Regulatory reform falls into the category of boring-but-important topics that should be a priority for any presidential candidate but rarely are. Boring, because it inevitably requires one to delve into wonky details of rulemaking processes in a slew of federal agencies that not man probably don’t care about all that much, but important because of the massive, mostly unseen costs that regulation imposes on businesses and the economy: The total annual price tag for federal regulation is an estimated $1.9 trillion, and it effectively costs the average household about $15,000 a year.
Today, GOP presidential candidate Jeb Bush released a framework plan to streamline the federal regulatory process in order to mitigate at least some of that burden: According to a campaign document, Bush’s proposal, in combination with his tax reform plan, would raise the income of a family of four earning $50,000 by about $3,100 annually, and increase GDP by about 3 percent over a decade. Estimating the cost of regulation—which in a lot of cases means trying to figure out what would have happened in the absence of certain rules is notoriously difficult to do with any precision, and campaign documents are likely to err toward suggesting a bigger impact, but still, that’s a big enough effect that it’d be noticeable even the plan only got us half way there.

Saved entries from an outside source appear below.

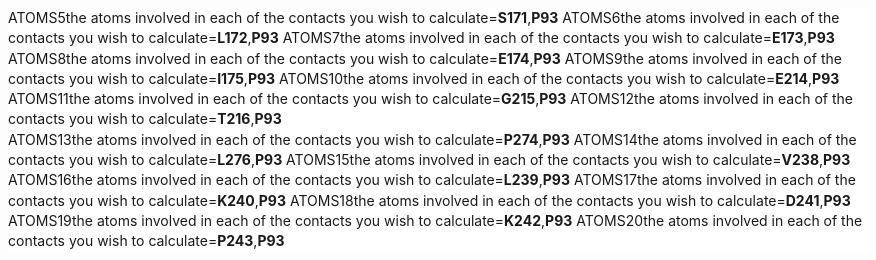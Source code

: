 <span class="plumedtooltip">ATOMS5<span class="right">the atoms involved in each of the contacts you wish to calculate<i></i></span></span>=<b name="data/Ayala_et_al_2022_PLUMED/plumed_DNAJB1_H244A+cluster2.datS171">S171</b>,<b name="data/Ayala_et_al_2022_PLUMED/plumed_DNAJB1_H244A+cluster2.datP93">P93</b>
<span class="plumedtooltip">ATOMS6<span class="right">the atoms involved in each of the contacts you wish to calculate<i></i></span></span>=<b name="data/Ayala_et_al_2022_PLUMED/plumed_DNAJB1_H244A+cluster2.datL172">L172</b>,<b name="data/Ayala_et_al_2022_PLUMED/plumed_DNAJB1_H244A+cluster2.datP93">P93</b>
<span class="plumedtooltip">ATOMS7<span class="right">the atoms involved in each of the contacts you wish to calculate<i></i></span></span>=<b name="data/Ayala_et_al_2022_PLUMED/plumed_DNAJB1_H244A+cluster2.datE173">E173</b>,<b name="data/Ayala_et_al_2022_PLUMED/plumed_DNAJB1_H244A+cluster2.datP93">P93</b>
<span class="plumedtooltip">ATOMS8<span class="right">the atoms involved in each of the contacts you wish to calculate<i></i></span></span>=<b name="data/Ayala_et_al_2022_PLUMED/plumed_DNAJB1_H244A+cluster2.datE174">E174</b>,<b name="data/Ayala_et_al_2022_PLUMED/plumed_DNAJB1_H244A+cluster2.datP93">P93</b>
<span class="plumedtooltip">ATOMS9<span class="right">the atoms involved in each of the contacts you wish to calculate<i></i></span></span>=<b name="data/Ayala_et_al_2022_PLUMED/plumed_DNAJB1_H244A+cluster2.datI175">I175</b>,<b name="data/Ayala_et_al_2022_PLUMED/plumed_DNAJB1_H244A+cluster2.datP93">P93</b>
<span class="plumedtooltip">ATOMS10<span class="right">the atoms involved in each of the contacts you wish to calculate<i></i></span></span>=<b name="data/Ayala_et_al_2022_PLUMED/plumed_DNAJB1_H244A+cluster2.datE214">E214</b>,<b name="data/Ayala_et_al_2022_PLUMED/plumed_DNAJB1_H244A+cluster2.datP93">P93</b>
<span class="plumedtooltip">ATOMS11<span class="right">the atoms involved in each of the contacts you wish to calculate<i></i></span></span>=<b name="data/Ayala_et_al_2022_PLUMED/plumed_DNAJB1_H244A+cluster2.datG215">G215</b>,<b name="data/Ayala_et_al_2022_PLUMED/plumed_DNAJB1_H244A+cluster2.datP93">P93</b>
<span class="plumedtooltip">ATOMS12<span class="right">the atoms involved in each of the contacts you wish to calculate<i></i></span></span>=<b name="data/Ayala_et_al_2022_PLUMED/plumed_DNAJB1_H244A+cluster2.datT216">T216</b>,<b name="data/Ayala_et_al_2022_PLUMED/plumed_DNAJB1_H244A+cluster2.datP93">P93</b>	      
<span class="plumedtooltip">ATOMS13<span class="right">the atoms involved in each of the contacts you wish to calculate<i></i></span></span>=<b name="data/Ayala_et_al_2022_PLUMED/plumed_DNAJB1_H244A+cluster2.datP274">P274</b>,<b name="data/Ayala_et_al_2022_PLUMED/plumed_DNAJB1_H244A+cluster2.datP93">P93</b>
<span class="plumedtooltip">ATOMS14<span class="right">the atoms involved in each of the contacts you wish to calculate<i></i></span></span>=<b name="data/Ayala_et_al_2022_PLUMED/plumed_DNAJB1_H244A+cluster2.datL276">L276</b>,<b name="data/Ayala_et_al_2022_PLUMED/plumed_DNAJB1_H244A+cluster2.datP93">P93</b>
<span class="plumedtooltip">ATOMS15<span class="right">the atoms involved in each of the contacts you wish to calculate<i></i></span></span>=<b name="data/Ayala_et_al_2022_PLUMED/plumed_DNAJB1_H244A+cluster2.datV238">V238</b>,<b name="data/Ayala_et_al_2022_PLUMED/plumed_DNAJB1_H244A+cluster2.datP93">P93</b> 
<span class="plumedtooltip">ATOMS16<span class="right">the atoms involved in each of the contacts you wish to calculate<i></i></span></span>=<b name="data/Ayala_et_al_2022_PLUMED/plumed_DNAJB1_H244A+cluster2.datL239">L239</b>,<b name="data/Ayala_et_al_2022_PLUMED/plumed_DNAJB1_H244A+cluster2.datP93">P93</b>
<span class="plumedtooltip">ATOMS17<span class="right">the atoms involved in each of the contacts you wish to calculate<i></i></span></span>=<b name="data/Ayala_et_al_2022_PLUMED/plumed_DNAJB1_H244A+cluster2.datK240">K240</b>,<b name="data/Ayala_et_al_2022_PLUMED/plumed_DNAJB1_H244A+cluster2.datP93">P93</b>
<span class="plumedtooltip">ATOMS18<span class="right">the atoms involved in each of the contacts you wish to calculate<i></i></span></span>=<b name="data/Ayala_et_al_2022_PLUMED/plumed_DNAJB1_H244A+cluster2.datD241">D241</b>,<b name="data/Ayala_et_al_2022_PLUMED/plumed_DNAJB1_H244A+cluster2.datP93">P93</b>
<span class="plumedtooltip">ATOMS19<span class="right">the atoms involved in each of the contacts you wish to calculate<i></i></span></span>=<b name="data/Ayala_et_al_2022_PLUMED/plumed_DNAJB1_H244A+cluster2.datK242">K242</b>,<b name="data/Ayala_et_al_2022_PLUMED/plumed_DNAJB1_H244A+cluster2.datP93">P93</b>
<span class="plumedtooltip">ATOMS20<span class="right">the atoms involved in each of the contacts you wish to calculate<i></i></span></span>=<b name="data/Ayala_et_al_2022_PLUMED/plumed_DNAJB1_H244A+cluster2.datP243">P243</b>,<b name="data/Ayala_et_al_2022_PLUMED/plumed_DNAJB1_H244A+cluster2.datP93">P93</b>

Bush’s new policy paper, “The Regulatory Crisis in Washington,” includes a lot of examples of regulation gone awry—everything from big stuff, like the two-tiered banking system that Dodd-Frank helped cement in place and the burdens the Consumer Financial Protection Bureau places to comparatively small ball, like Food and Drug Administration rules that effectively prohibit Americans from buying sunscreen that’s safe and available all over the rest of the world. It also includes a variety of policy proposals, each of which falls into one of three broader goals: Scaling back existing regulation and promoting smarter regulation in the future, making regulators accountable to the public rather than to special interests, and reducing red tape in order to spur business dynamism.